Der Leihnehmer teilte auf Nachfrage den Rückseitenbefund mit.14 Auf einem beigefügten Foto lässt sich eindeutig der Name „Waldberg“, in Bleistift geschrieben, erkennen.

Festzuhalten ist, dass das Gemälde „Venus auf dem Delphin“ einst im Besitz von Max von Waldberg war. Zu welchem Zeitpunkt und unter welchen Umständen das Bild in die Sammlung von Dingeldey gelangte, konnte nicht ermittelt werden.

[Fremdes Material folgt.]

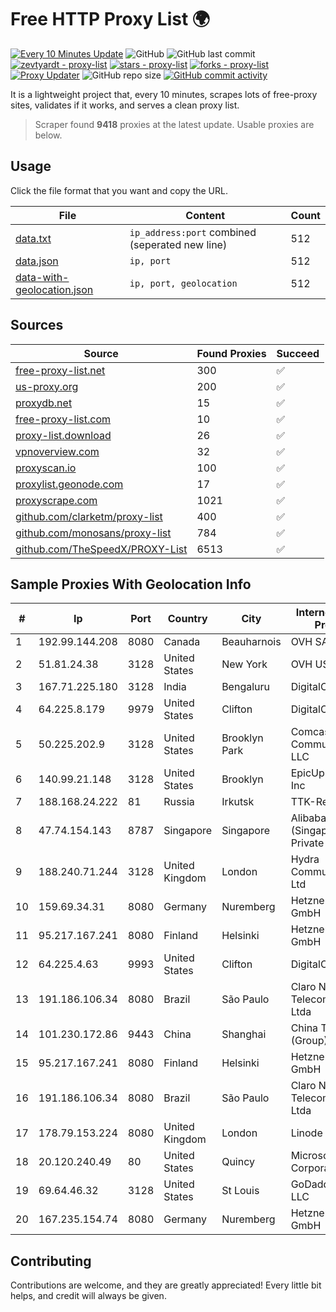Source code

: 
# Free HTTP Proxy List 🌍

[![Every 10 Minutes Update](https://github.com/mertguvencli/http-proxy-list/actions/workflows/main.yml/badge.svg?branch=main)](https://github.com/mertguvencli/http-proxy-list/actions/workflows/main.yml)
![GitHub](https://img.shields.io/github/license/mertguvencli/http-proxy-list)
![GitHub last commit](https://img.shields.io/github/last-commit/mertguvencli/http-proxy-list)
[![zevtyardt - proxy-list](https://img.shields.io/static/v1?label=zevtyardt&message=proxy-list&color=blue&logo=github)](https://github.com/zevtyardt/proxy-list "Go to GitHub repo")
[![stars - proxy-list](https://img.shields.io/github/stars/zevtyardt/proxy-list?style=social)](https://github.com/zevtyardt/proxy-list)
[![forks - proxy-list](https://img.shields.io/github/forks/zevtyardt/proxy-list?style=social)](https://github.com/zevtyardt/proxy-list)
[![Proxy Updater](https://github.com/zevtyardt/proxy-list/workflows/Proxy%20Updater/badge.svg)](https://github.com/zevtyardt/proxy-list/actions?query=workflow:"Proxy+Updater")
![GitHub repo size](https://img.shields.io/github/repo-size/zevtyardt/proxy-list)
[![GitHub commit activity](https://img.shields.io/github/commit-activity/m/zevtyardt/proxy-list?logo=commits)](https://github.com/zevtyardt/proxy-list/commits/main)

It is a lightweight project that, every 10 minutes, scrapes lots of free-proxy sites, validates if it works, and serves a clean proxy list.

> Scraper found **9418** proxies at the latest update. Usable proxies are below.

## Usage

Click the file format that you want and copy the URL.

|File|Content|Count|
|----|-------|-----|
|[data.txt](https://raw.githubusercontent.com/mertguvencli/http-proxy-list/main/proxy-list/data.txt)|`ip_address:port` combined (seperated new line)|512|
|[data.json](https://raw.githubusercontent.com/mertguvencli/http-proxy-list/main/proxy-list/data.json)|`ip, port`|512|
|[data-with-geolocation.json](https://raw.githubusercontent.com/mertguvencli/http-proxy-list/main/proxy-list/data-with-geolocation.json)|`ip, port, geolocation`|512|

## Sources

|Source|Found Proxies|Succeed|
|------|-------------|-------|
|[free-proxy-list.net](https://free-proxy-list.net)|300|✅|
|[us-proxy.org](https://www.us-proxy.org)|200|✅|
|[proxydb.net](http://proxydb.net)|15|✅|
|[free-proxy-list.com](https://free-proxy-list.com/?page=&port=&type%5B%5D=http&type%5B%5D=https&up_time=0&search=Search)|10|✅|
|[proxy-list.download](https://www.proxy-list.download/HTTP)|26|✅|
|[vpnoverview.com](https://vpnoverview.com/privacy/anonymous-browsing/free-proxy-servers)|32|✅|
|[proxyscan.io](https://www.proxyscan.io)|100|✅|
|[proxylist.geonode.com](https://proxylist.geonode.com/api/proxy-list?limit=300&page=1&sort_by=lastChecked&sort_type=desc&protocols=http,https)|17|✅|
|[proxyscrape.com](https://api.proxyscrape.com/v2/?request=displayproxies&protocol=http&timeout=10000&country=all&ssl=all&anonymity=all)|1021|✅|
|[github.com/clarketm/proxy-list](https://raw.githubusercontent.com/clarketm/proxy-list/master/proxy-list-raw.txt)|400|✅|
|[github.com/monosans/proxy-list](https://raw.githubusercontent.com/monosans/proxy-list/main/proxies/http.txt)|784|✅|
|[github.com/TheSpeedX/PROXY-List](https://raw.githubusercontent.com/TheSpeedX/PROXY-List/master/http.txt)|6513|✅|


## Sample Proxies With Geolocation Info

|#|Ip|Port|Country|City|Internet Service Provider|
|-|--|----|-------|----|-------------------------|
|1|192.99.144.208|8080|Canada|Beauharnois|OVH SAS|
|2|51.81.24.38|3128|United States|New York|OVH US LLC|
|3|167.71.225.180|3128|India|Bengaluru|DigitalOcean, LLC|
|4|64.225.8.179|9979|United States|Clifton|DigitalOcean, LLC|
|5|50.225.202.9|3128|United States|Brooklyn Park|Comcast Cable Communications, LLC|
|6|140.99.21.148|3128|United States|Brooklyn|EpicUp Holdings Inc|
|7|188.168.24.222|81|Russia|Irkutsk|TTK-Retail|
|8|47.74.154.143|8787|Singapore|Singapore|Alibaba Cloud (Singapore) Private Limited|
|9|188.240.71.244|3128|United Kingdom|London|Hydra Communications Ltd|
|10|159.69.34.31|8080|Germany|Nuremberg|Hetzner Online GmbH|
|11|95.217.167.241|8080|Finland|Helsinki|Hetzner Online GmbH|
|12|64.225.4.63|9993|United States|Clifton|DigitalOcean, LLC|
|13|191.186.106.34|8080|Brazil|São Paulo|Claro NXT Telecomunicacoes Ltda|
|14|101.230.172.86|9443|China|Shanghai|China Telecom (Group)|
|15|95.217.167.241|8080|Finland|Helsinki|Hetzner Online GmbH|
|16|191.186.106.34|8080|Brazil|São Paulo|Claro NXT Telecomunicacoes Ltda|
|17|178.79.153.224|8080|United Kingdom|London|Linode|
|18|20.120.240.49|80|United States|Quincy|Microsoft Corporation|
|19|69.64.46.32|3128|United States|St Louis|GoDaddy.com, LLC|
|20|167.235.154.74|8080|Germany|Nuremberg|Hetzner Online GmbH|



## Contributing

Contributions are welcome, and they are greatly appreciated! Every
little bit helps, and credit will always be given.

Vor diesem Hintergrund ist ein NS-verfolgungsbedingter Vermögensverlust wahrscheinlich. Allerdings sind keine Rückerstattungs- und Entschädigungsakten nach dem Ehepaar Waldberg ermittelt worden, so dass hier keine genauen Angaben vorliegen.

Stand: 2006

1 Für das Folgende vgl. Hans Thoma 1961, unpag.
2 Für das Folgende vgl. Dirrigl 2001, S. 21-25.
3 Hans Thoma 1961, unpag.
4 Dirrigl 2001, S. 76 f.
5 Thode 1909, S. 276.
6 Für das Folgende vgl. BADV Berlin, Property Card, Mü-Nr. 5539. Weitere auf der Inventarkarte vermerkte Nummern lauten B’gaden 494, BKK 2, B 110 und „Maneser“. Zusätzlich zum 1.3.1940 ist dort der 27.4.1940 vermerkt; diese Angabe war jedoch nicht im Hofer-Geschäftsbuch nachzuweisen.
7 Für das Folgende vgl. BADV Berlin, Property Card, Mü-Nr. 5539.
8 BArch, B 323/71.
9 Für das Folgende vgl. Heidelberger Neueste Nachrichten, 21.7.1942, S. 5.
10 Thode 1909, S. 276 mit Abb.
11 Schreiben des Archivs der Stadt Heidelberg an das BADV am 8.8.2006.
12 Eintrag zu Violetta von Waldberg, geborene Platschek, in: Gedenkbuch, unpag.
13 Für das Folgende vgl. den Eintrag zu Max Freiherr von Waldberg. Er war ursprünglich jüdischen Glaubens und konvertierte 1909 zum evangelischen Glauben. Vgl. Drüll 1986, S. 283.
14 Im Schreiben wurde „Waliborg (?)“ erwähnt. Vgl. das Schreiben des Leihnehmers an das BADV am 19.7.2006.